As far as the existing research results are concerned, in the related research on the digital economy, some scholars have analyzed the emission reduction effects of the digital economy, the energy rebound effect, and related calculation methods of regional digital economy development and have discussed the influencing factors and calculation methods of urban low-carbon transformation. In the research related to public attention, scholars have been paying attention to the auxiliary influence of public attention on environmental pollution control and resource allocation. However, these studies only focus on the direct impact of the digital economy or public attention on urban low-carbon development, but no research has ever considered public attention as an important variable of the economy. This paper innovatively incorporates public attention as an indicator of the overall estimation of the model and uses public participation theory to solve the problems with and obstacles to the development of the digital economy. At the same time, no scholars have included the three into the same framework for research and analysis, which is also the main innovation of this paper and the academic gap to be filled.

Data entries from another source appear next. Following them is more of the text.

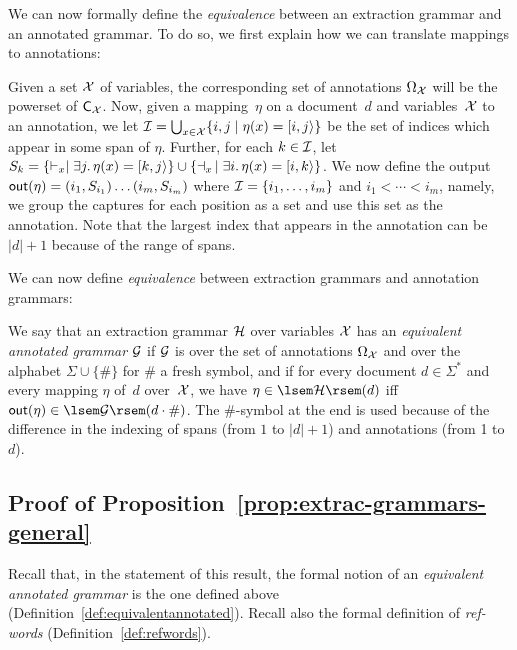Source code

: We can now formally define the \emph{equivalence} between an extraction grammar
and an annotated grammar. To do so, we first explain how we can translate
mappings to annotations:

\begin{definition}
  \label{def:outputset}
Given a set $\var$ of variables, the corresponding set of annotations $\Omega_\var$ will be the powerset of $\captures_\var$.
Now, given a mapping~$\eta$ on a document~$d$ and variables~$\var$ to an annotation, we 
%
%
let $\cI = \bigcup_{x \in \var} \{i, j \mid \eta(x) = \spanc{i}{j}\}$ be the
set of indices which appear in some span of $\eta$.
Further, for each $k \in \cI$, let $S_k = \{\vdash_x \mid \exists j. \, \eta(x) = \spanc{k}{j}\} \cup \{\dashv_x \, \mid \exists i. \, \eta(x) = \spanc{i}{k}\}$. We now define the output $\outf(\eta) = (i_1,S_{i_1})\ldots(i_m,S_{i_m})$ where $\cI = \{i_1,\ldots,i_m\}$ and  $i_1 < \cdots < i_m$, namely, we group the captures for each position as a set and use this set as the annotation.
Note that the largest index that appears in the annotation can be $|d|+1$ because of the range of spans.
\end{definition}

We can now define \emph{equivalence} between extraction grammars and annotation
grammars:

\begin{definition}
  \label{def:equivalentannotated}
  We say that an extraction grammar $\cH$ over variables $\var$ 
has an \emph{equivalent annotated grammar} $\cG$ if $\cG$ is over the 
set of annotations $\Omega_\var$ and over the
alphabet $\Sigma \cup \{\#\}$
for $\#$ a fresh symbol, and
if for every document $d \in \Sigma^*$ and every mapping $\eta$ of~$d$ over~$\var$, we have
$\eta \in \sem{\cH}(d)$ iff $\outf(\eta) \in \sem{\cG}(d\cdot \#)$.
%
The $\#$-symbol at the end is used because of the difference in the indexing of spans (from $1$ to $|d|+1$) and annotations (from 1 to~$d$).
%
\end{definition}

\subsection{Proof of Proposition~\ref{prop:extrac-grammars-general}}

Recall that, in the statement of this result, the formal notion of an
\emph{equivalent annotated grammar} is the one defined above
(Definition~\ref{def:equivalentannotated}). Recall also the formal definition of
\emph{ref-words} (Definition~\ref{def:refwords}).

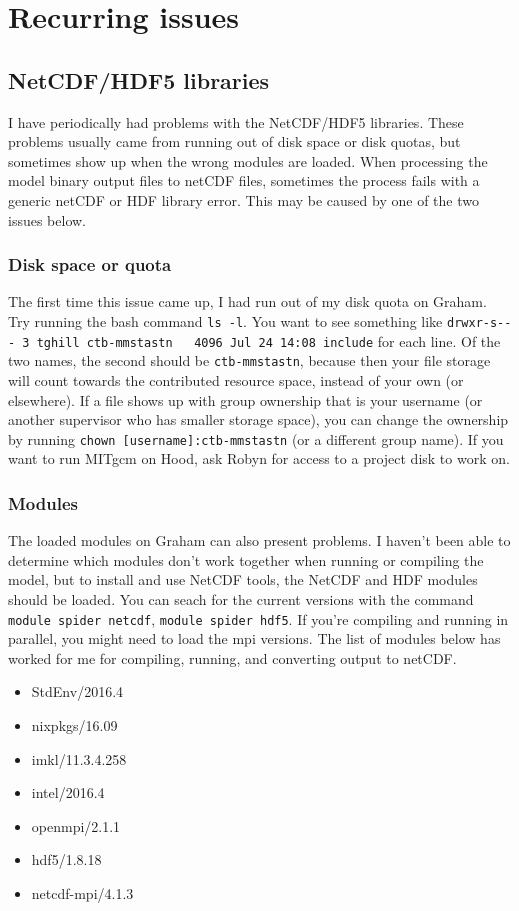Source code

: \documentclass[11pt]{article}
\begin{document}
\section{Recurring issues}

\subsection{NetCDF/HDF5 libraries}
I have periodically had problems with the NetCDF/HDF5 libraries. These problems usually came from running out of disk space or disk quotas, but sometimes show up when the wrong modules are loaded. When processing the model binary output files to netCDF files, sometimes the process fails with a generic netCDF or HDF library error. This may be caused by one of the two issues below.

\subsubsection{Disk space or quota}
The first time this issue came up, I had run out of my disk quota on Graham. Try running the bash command \verb|ls -l|. You want to see something like \verb|drwxr-s--- 3 tghill ctb-mmstastn   4096 Jul 24 14:08 include| for each line. Of the two names, the second should be \verb|ctb-mmstastn|, because then your file storage will count towards the contributed resource space, instead of your own (or elsewhere). If a file shows up with group ownership that is your username (or another supervisor who has smaller storage space), you can change the ownership by running \verb|chown [username]:ctb-mmstastn| (or a different group name). If you want to run MITgcm on Hood, ask Robyn for access to a project disk to work on.

\subsubsection{Modules}
The loaded modules on Graham can also present problems. I haven't been able to determine which modules don't work together when running or compiling the model, but to install and use NetCDF tools, the NetCDF and HDF modules should be loaded. You can seach for the current versions with  the command \verb|module spider netcdf|, \verb|module spider hdf5|. If you're compiling and running in parallel, you might need to load the mpi versions. The list of modules below has worked for me for compiling, running, and converting output to netCDF.

\begin{itemize}
\item{StdEnv/2016.4}
\item{nixpkgs/16.09}
\item{imkl/11.3.4.258}
\item{intel/2016.4}
\item{openmpi/2.1.1}
\item{hdf5/1.8.18}
\item{netcdf-mpi/4.1.3}
\end{itemize}
\end{document}
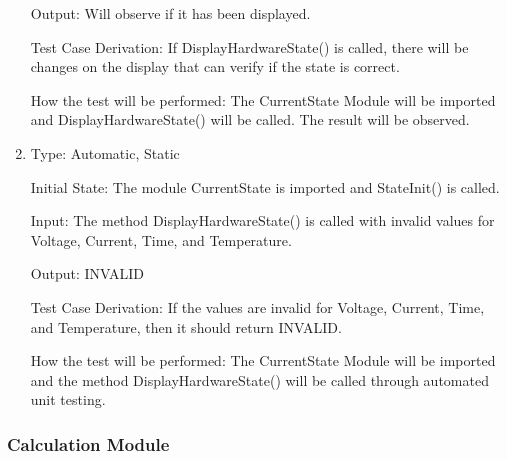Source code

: \documentclass[12pt, titlepage]{article}
\begin{document}
\begin{enumerate}[{UT-CS}1.]
Output: Will observe if it has been displayed.

Test Case Derivation: If DisplayHardwareState() is called, there will be changes on the display that can verify if the state is correct.


How the test will be performed: The CurrentState Module will be imported and DisplayHardwareState() will be called. The result will be observed.

\item

Type: Automatic, Static
					
Initial State: The module CurrentState is imported and StateInit() is called.
					
Input: The method DisplayHardwareState() is called with invalid values for Voltage, Current, Time, and Temperature.
					
Output: INVALID

Test Case Derivation: If the values are invalid for Voltage, Current, Time, and Temperature, then it should return INVALID.

How the test will be performed: The CurrentState Module will be imported and the method DisplayHardwareState() will be called through automated unit testing.

    
\end{enumerate}


\subsubsection{Calculation Module }
\end{document}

3. The Emission Reduction Mechanism of the Digital Economy in Promoting the Urban Low-Carbon Transformation

This paper argues that the digital economy has both an emissions reduction effect and a rebound effect on the low-carbon transformation of cities. On the one hand, the digital economy can promote the low-carbon transformation of cities by optimizing resource allocation, upgrading the industrial structure, improving resource sharing, and promoting green technology innovation. On the other hand, the digital economy also has a rebound effect that hinders the low-carbon transformation of cities; that is, the rapid development of the digital economy not only increases the availability of natural resources for production-side enterprises but also increases the demand for energy consumption and use at the consumer end. In reality, the integration of the digital economy into the field of production and consumption is extremely uneven, and there is an increase in energy demand and a loss of total factor productivity at the production end, and the penetration of the digital economy at the consumer end has greatly led to an increase in energy consumption at the consumer end. In addition, this paper also believes that public attention can bring about the effect of government political incentives and the upgrading effect of the industrial structure, which in turn will play a regulatory role in the digital economy to promote the low-carbon transformation of cities, the mechanism of action is shown in Figure 1.

4. Indicator Selection and Model Building

4.1. Index Selection and Data Collection

The data for this study are from the 2011–2019 China Urban Statistical Yearbook, the China Regional Statistical Yearbook, the Baidu Index website (https://index.baidu.com/v2/index.html/, accessed on 30 December 2020), the Peking University Digital Financial Inclusion Index, and the CNRDS database. The study used Stata 16.0 Python software.

(1)

The level of urban low-carbon transformation. Referring to Liu [17] (2021) for the measurement method of the urban green transformation, the entropy weight assignment method was used to measure the level of urban low-carbon transformation, and the specific measurement method is shown in

Table 1. Evaluation index system of urban green transformation.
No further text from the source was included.